Excerpts from a dataset
------------------------------------
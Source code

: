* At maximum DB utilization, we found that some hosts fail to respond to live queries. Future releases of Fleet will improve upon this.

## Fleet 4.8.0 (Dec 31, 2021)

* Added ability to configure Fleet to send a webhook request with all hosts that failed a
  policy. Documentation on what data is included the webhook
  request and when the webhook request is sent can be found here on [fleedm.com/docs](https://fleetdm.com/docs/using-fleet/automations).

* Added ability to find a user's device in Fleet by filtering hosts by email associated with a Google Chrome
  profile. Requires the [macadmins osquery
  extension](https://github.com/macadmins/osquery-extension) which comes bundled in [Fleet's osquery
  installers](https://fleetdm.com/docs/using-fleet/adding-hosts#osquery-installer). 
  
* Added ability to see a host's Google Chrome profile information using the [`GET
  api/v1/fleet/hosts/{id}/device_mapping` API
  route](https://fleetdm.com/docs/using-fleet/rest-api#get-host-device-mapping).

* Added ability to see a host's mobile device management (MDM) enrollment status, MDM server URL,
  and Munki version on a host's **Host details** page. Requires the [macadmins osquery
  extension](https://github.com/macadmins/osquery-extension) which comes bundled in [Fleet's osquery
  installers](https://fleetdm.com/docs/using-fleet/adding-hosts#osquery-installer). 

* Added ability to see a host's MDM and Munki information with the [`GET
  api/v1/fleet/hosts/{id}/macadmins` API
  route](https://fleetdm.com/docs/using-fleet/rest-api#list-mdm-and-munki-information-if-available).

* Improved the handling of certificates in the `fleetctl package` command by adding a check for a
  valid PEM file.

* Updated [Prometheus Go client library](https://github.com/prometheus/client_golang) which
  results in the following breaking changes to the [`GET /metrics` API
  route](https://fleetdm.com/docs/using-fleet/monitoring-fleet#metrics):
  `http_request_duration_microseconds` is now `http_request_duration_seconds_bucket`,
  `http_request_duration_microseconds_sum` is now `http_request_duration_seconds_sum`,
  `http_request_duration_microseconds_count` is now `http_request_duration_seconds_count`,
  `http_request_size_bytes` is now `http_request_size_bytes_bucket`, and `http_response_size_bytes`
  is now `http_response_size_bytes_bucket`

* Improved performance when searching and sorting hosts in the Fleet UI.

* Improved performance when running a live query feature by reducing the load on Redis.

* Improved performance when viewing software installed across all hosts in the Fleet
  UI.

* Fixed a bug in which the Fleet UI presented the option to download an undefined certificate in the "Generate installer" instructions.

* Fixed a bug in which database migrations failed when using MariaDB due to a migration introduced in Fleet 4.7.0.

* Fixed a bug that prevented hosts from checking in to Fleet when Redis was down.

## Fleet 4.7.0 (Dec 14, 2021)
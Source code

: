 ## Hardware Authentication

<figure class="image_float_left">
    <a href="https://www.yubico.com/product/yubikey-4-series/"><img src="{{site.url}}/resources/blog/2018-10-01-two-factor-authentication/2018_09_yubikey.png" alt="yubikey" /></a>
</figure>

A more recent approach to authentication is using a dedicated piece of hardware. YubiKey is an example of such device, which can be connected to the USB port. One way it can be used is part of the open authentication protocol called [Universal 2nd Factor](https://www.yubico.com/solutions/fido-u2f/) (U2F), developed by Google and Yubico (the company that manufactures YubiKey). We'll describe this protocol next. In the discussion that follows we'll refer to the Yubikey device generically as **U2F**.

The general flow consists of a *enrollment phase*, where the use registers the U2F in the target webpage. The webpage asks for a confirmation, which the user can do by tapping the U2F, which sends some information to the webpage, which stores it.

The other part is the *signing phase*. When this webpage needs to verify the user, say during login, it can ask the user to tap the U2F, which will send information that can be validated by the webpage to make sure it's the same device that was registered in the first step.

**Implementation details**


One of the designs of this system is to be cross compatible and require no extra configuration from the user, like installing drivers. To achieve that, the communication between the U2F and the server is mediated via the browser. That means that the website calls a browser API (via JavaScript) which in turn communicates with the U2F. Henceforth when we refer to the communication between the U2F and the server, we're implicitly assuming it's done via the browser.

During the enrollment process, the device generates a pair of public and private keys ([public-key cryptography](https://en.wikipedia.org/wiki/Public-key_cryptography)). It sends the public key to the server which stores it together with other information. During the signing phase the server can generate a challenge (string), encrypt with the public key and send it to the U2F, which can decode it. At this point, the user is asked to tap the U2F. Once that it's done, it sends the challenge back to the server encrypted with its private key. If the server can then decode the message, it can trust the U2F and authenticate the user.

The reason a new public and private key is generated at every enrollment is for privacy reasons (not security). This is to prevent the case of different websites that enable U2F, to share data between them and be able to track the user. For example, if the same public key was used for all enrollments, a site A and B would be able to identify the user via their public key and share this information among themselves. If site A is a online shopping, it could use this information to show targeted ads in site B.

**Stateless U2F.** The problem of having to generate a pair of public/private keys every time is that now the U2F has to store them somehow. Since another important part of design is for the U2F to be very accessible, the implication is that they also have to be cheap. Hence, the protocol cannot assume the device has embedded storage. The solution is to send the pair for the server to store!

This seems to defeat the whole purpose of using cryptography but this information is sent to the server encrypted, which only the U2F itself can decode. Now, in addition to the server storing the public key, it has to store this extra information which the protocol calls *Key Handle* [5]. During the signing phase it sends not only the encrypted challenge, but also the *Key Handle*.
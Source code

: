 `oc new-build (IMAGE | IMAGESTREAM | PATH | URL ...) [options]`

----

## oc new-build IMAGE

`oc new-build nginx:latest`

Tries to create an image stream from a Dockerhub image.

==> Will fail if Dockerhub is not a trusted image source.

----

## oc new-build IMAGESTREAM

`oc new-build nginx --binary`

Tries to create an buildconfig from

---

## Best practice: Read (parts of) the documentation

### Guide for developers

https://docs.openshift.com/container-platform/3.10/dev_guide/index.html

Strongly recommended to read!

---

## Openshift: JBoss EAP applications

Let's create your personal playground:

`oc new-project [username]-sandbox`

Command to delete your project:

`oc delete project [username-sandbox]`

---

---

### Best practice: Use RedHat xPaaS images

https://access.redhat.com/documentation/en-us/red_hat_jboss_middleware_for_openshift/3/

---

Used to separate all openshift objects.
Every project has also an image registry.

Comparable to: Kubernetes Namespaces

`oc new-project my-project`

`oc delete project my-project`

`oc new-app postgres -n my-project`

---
------------------------------------
__Work instructions__
Look above for the line with "a Google Chrome" and the line with "a host's MDM", and reproduce exactly those two lines plus every line between, nothing more.

__Task output__
* Added ability to find a user's device in Fleet by filtering hosts by email associated with a Google Chrome
  profile. Requires the [macadmins osquery
  extension](https://github.com/macadmins/osquery-extension) which comes bundled in [Fleet's osquery
  installers](https://fleetdm.com/docs/using-fleet/adding-hosts#osquery-installer). 
  
* Added ability to see a host's Google Chrome profile information using the [`GET
  api/v1/fleet/hosts/{id}/device_mapping` API
  route](https://fleetdm.com/docs/using-fleet/rest-api#get-host-device-mapping).

* Added ability to see a host's mobile device management (MDM) enrollment status, MDM server URL,
  and Munki version on a host's **Host details** page. Requires the [macadmins osquery
  extension](https://github.com/macadmins/osquery-extension) which comes bundled in [Fleet's osquery
  installers](https://fleetdm.com/docs/using-fleet/adding-hosts#osquery-installer). 

* Added ability to see a host's MDM and Munki information with the [`GET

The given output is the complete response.